Proposal: UPSTREAM.md -- better tracking of upstream code in the JDK

[Magnus Ihse Bursie]

On 2022-04-22 00:12, Kevin Rushforth wrote:
>
>
> On 4/21/2022 2:05 PM, Magnus Ihse Bursie wrote:
>> On 2022-04-21 22:19, Philip Race wrote:
>>>
>>> A "marker" file indicating something is 3rd party that may be 
>>> updated from time to time seems fine
>>> but upgrading 3rd party libraries is already a pain so I'm not sure 
>>> how prescriptive I'd want to
>>> be about required content beyond simple basics.
>>>
>>> In the client area we've started to add files called UPDATING.txt 
>>> where we put the information
>>> related to tasks when updating. Whilst some library might want to 
>>> put that in an UPSTREAM.md
>>> I'd want to have the option to just have one line saying "See 
>>> UPDATING.txt for ..."
>>
>> As I said to Kevin, I'm basically viewing UPSTREAM.md as an evolution 
>> of UPDATING.txt, so in effect you would update UPSTREAM.md instead of 
>> UPDATING.txt, but in exactly the same way (and with almost the very 
>> same content!). Of course, you can put "See UPDATINNG.txt for ..." in 
>> UPSTREAM.md, but then you'd get two files where one would do.
>
> Combining the instructions to update the various third-party libraries 
> into a single monolithic file seems like the wrong approach to me. I 
> think it make much more sense to have the instructions live in the 
> module in question with the third-party code being updated.

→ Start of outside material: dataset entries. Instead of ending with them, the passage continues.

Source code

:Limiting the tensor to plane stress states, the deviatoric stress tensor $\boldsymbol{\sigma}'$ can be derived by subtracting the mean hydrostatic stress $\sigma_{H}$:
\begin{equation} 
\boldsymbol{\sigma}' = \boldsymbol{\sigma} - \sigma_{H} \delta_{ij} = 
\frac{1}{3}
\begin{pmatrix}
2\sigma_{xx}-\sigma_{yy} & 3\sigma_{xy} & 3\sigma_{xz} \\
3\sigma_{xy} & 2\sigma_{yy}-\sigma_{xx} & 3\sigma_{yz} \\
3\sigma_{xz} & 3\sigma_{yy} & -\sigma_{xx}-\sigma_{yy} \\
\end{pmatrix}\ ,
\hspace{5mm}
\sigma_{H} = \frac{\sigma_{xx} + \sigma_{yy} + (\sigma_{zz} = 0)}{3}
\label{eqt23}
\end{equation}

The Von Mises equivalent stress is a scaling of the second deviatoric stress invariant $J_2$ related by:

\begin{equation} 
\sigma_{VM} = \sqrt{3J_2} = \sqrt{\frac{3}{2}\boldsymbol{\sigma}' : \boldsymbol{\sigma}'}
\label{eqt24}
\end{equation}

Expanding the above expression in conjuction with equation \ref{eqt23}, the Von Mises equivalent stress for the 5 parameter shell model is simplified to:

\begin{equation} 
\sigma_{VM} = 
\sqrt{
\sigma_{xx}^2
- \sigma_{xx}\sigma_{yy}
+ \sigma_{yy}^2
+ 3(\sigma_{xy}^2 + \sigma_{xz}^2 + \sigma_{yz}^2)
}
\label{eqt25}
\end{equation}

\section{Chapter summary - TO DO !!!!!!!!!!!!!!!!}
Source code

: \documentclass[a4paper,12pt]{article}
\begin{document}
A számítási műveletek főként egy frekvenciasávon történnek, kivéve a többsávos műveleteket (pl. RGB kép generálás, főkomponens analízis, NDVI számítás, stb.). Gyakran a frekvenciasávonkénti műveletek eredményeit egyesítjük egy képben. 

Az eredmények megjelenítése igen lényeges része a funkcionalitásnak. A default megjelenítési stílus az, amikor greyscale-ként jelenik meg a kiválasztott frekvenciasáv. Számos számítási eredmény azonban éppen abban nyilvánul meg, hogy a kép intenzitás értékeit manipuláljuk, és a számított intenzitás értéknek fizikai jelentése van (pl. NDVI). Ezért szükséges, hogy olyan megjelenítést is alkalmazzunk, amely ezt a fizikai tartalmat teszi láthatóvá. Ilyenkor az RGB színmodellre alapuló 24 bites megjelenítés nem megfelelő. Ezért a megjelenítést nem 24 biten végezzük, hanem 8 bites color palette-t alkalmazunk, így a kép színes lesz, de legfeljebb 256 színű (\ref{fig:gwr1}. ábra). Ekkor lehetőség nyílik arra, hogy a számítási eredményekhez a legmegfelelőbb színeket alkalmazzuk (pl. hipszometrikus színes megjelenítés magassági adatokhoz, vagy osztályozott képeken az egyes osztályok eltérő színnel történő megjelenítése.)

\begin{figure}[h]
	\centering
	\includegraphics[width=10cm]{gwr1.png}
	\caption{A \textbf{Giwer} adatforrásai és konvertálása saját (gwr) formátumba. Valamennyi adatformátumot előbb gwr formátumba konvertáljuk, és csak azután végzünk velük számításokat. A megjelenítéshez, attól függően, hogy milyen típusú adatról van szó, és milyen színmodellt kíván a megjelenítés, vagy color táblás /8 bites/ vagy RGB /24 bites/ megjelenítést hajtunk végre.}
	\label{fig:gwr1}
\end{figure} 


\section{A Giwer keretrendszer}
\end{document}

I think we're just talking past each other here. I am not suggesting 
that we have a *single* UPSTREAM.md file. I am suggesting that we have 
one UPSTREAM.md file per third party library, placed exactly as you say 
with the third party code.
>
>>> I'm not sure we really need to include the current version in there.
>>> Then we'd perhaps be able to avoid updating this file every time.
>> If we want to keep track of the URL where we downloaded the actual 
>> source release from, we will need to update the file anyway.
>>
>> If the cost of updating the file is too high, we can do with a more 
>> "static" file that just serves as a marker for external code. That 
>> would indeed solve the problems I was running into, that triggered my 
>> thinking about this. And it is probably possible in most cases to 
>> trace what version where included by finding the latest changed files 
>> in the directory, and looking up the corresponding issue on JBS.
>>
>> But I still can't help thinking it would be good to have it stored in 
>> the source code repo what version we actually included. I think the 
>> cost of maintaining this would be low (compared to the other work 
>> required when upgrading, updating two lines in a text file is not 
>> really a big thing), and it would mean that the version information 
>> will be "co-located" with the source code. You can check out any 
>> commit whatsoever, and find out what versions of external source code 
>> where included.
>>
>> As I said to Kevin, I think it would be a missed opportunity not to 
>> track versions systematically.
>
> But we do track the version systematically -- in the xxx.md file for 
> each third-party software. Updating that legal/xxx.md file is a 
> requirement which doesn't go away if you store it in a second 
> location. It just leads to duplication.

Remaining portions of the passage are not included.